In an age of constant cybersecurity compromises and liability, maintaining an accurate and secure record of an organizations tech assets and their configurations becomes a critical part of the risk management and mitigation strategy.
Is it possible to build an administrator-free, purely distributed mechanism for address allocation based on Blockchain? And if so, can it help to improve upon ethernet networking?
The answer is yes, as Mainston has done just that.
The Mainston Blockchain concept allows information to move around freely and safely.
This is achieved by shifting network and packet management over to a smart contract, decentralized chain-based system.

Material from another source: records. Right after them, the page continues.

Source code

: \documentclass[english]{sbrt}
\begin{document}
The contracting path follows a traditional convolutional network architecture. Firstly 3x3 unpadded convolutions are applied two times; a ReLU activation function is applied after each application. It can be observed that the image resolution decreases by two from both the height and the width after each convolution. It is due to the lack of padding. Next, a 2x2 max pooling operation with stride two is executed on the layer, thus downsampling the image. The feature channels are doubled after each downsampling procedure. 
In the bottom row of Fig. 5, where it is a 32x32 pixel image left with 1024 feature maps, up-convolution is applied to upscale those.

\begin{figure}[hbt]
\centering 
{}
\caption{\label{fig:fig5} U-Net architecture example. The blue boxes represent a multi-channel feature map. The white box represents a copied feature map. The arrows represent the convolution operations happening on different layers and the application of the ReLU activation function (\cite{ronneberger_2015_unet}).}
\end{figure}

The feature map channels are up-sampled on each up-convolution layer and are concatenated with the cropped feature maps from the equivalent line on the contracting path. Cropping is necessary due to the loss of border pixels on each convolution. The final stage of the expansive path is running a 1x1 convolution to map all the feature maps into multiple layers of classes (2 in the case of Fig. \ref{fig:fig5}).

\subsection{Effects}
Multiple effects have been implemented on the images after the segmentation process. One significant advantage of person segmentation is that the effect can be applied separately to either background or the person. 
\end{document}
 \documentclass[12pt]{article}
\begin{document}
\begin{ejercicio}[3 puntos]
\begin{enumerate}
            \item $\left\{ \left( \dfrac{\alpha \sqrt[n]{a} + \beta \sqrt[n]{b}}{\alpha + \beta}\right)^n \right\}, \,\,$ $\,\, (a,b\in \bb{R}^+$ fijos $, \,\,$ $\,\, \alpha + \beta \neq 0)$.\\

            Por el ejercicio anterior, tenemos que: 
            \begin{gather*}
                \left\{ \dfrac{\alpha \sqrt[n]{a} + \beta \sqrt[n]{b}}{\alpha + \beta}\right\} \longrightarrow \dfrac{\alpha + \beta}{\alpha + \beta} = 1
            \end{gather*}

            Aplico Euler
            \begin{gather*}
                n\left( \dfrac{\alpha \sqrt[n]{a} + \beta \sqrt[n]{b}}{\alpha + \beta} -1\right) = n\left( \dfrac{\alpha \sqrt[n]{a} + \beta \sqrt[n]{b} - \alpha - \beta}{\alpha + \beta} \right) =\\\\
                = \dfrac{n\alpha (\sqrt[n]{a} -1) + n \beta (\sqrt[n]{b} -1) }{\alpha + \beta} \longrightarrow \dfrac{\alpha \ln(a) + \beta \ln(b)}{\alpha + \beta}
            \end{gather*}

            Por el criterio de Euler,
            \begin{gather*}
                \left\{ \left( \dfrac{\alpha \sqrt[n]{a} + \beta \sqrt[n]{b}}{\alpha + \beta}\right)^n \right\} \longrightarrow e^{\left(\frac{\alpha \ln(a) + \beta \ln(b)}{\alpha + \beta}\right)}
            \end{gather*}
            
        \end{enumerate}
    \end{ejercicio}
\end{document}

Smart contracts are trackable, verifiable transactions.
The Mainston smart contract is based on…and backed by the ethereum cryptocurrency.
Mainston realizes that the real power lies in the ability to create a common network where each connection point securely peers with every other point, regardless of cloud provider or container instance.
In this way, all the people using the blockchain keep the ledger up to date—providing a perfect, unalterable record of the entire history of a device.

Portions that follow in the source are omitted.